• _Work to complete_
The records below must be reproduced exactly. Strip out the pictures.

(Collected data)
Start of Block

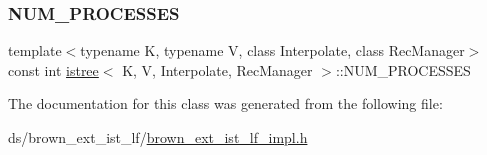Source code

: \mbox{\label{classistree_a7a79626fbc040b5ee2958dab265d1254}} 
\subsubsection{\texorpdfstring{N\+U\+M\+\_\+\+P\+R\+O\+C\+E\+S\+S\+ES}{NUM\_PROCESSES}}
{\footnotesize\ttfamily template$<$typename K, typename V, class Interpolate, class Rec\+Manager$>$ \\
const int \hyperlink{classistree}{istree}$<$ K, V, Interpolate, Rec\+Manager $>$\+::N\+U\+M\+\_\+\+P\+R\+O\+C\+E\+S\+S\+ES}



The documentation for this class was generated from the following file\+:\begin{DoxyCompactItemize}
\item 
ds/brown\+\_\+ext\+\_\+ist\+\_\+lf/\hyperlink{brown__ext__ist__lf__impl_8h}{brown\+\_\+ext\+\_\+ist\+\_\+lf\+\_\+impl.\+h}\end{DoxyCompactItemize}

End of Block

• _Answer to the problem_
Source code

: \mbox{\label{classistree_a7a79626fbc040b5ee2958dab265d1254}} 
\subsubsection{\texorpdfstring{N\+U\+M\+\_\+\+P\+R\+O\+C\+E\+S\+S\+ES}{NUM\_PROCESSES}}
{\footnotesize\ttfamily template$<$typename K, typename V, class Interpolate, class Rec\+Manager$>$ \\
const int \hyperlink{classistree}{istree}$<$ K, V, Interpolate, Rec\+Manager $>$\+::N\+U\+M\+\_\+\+P\+R\+O\+C\+E\+S\+S\+ES}



The documentation for this class was generated from the following file\+:\begin{DoxyCompactItemize}
\item 
ds/brown\+\_\+ext\+\_\+ist\+\_\+lf/\hyperlink{brown__ext__ist__lf__impl_8h}{brown\+\_\+ext\+\_\+ist\+\_\+lf\+\_\+impl.\+h}\end{DoxyCompactItemize}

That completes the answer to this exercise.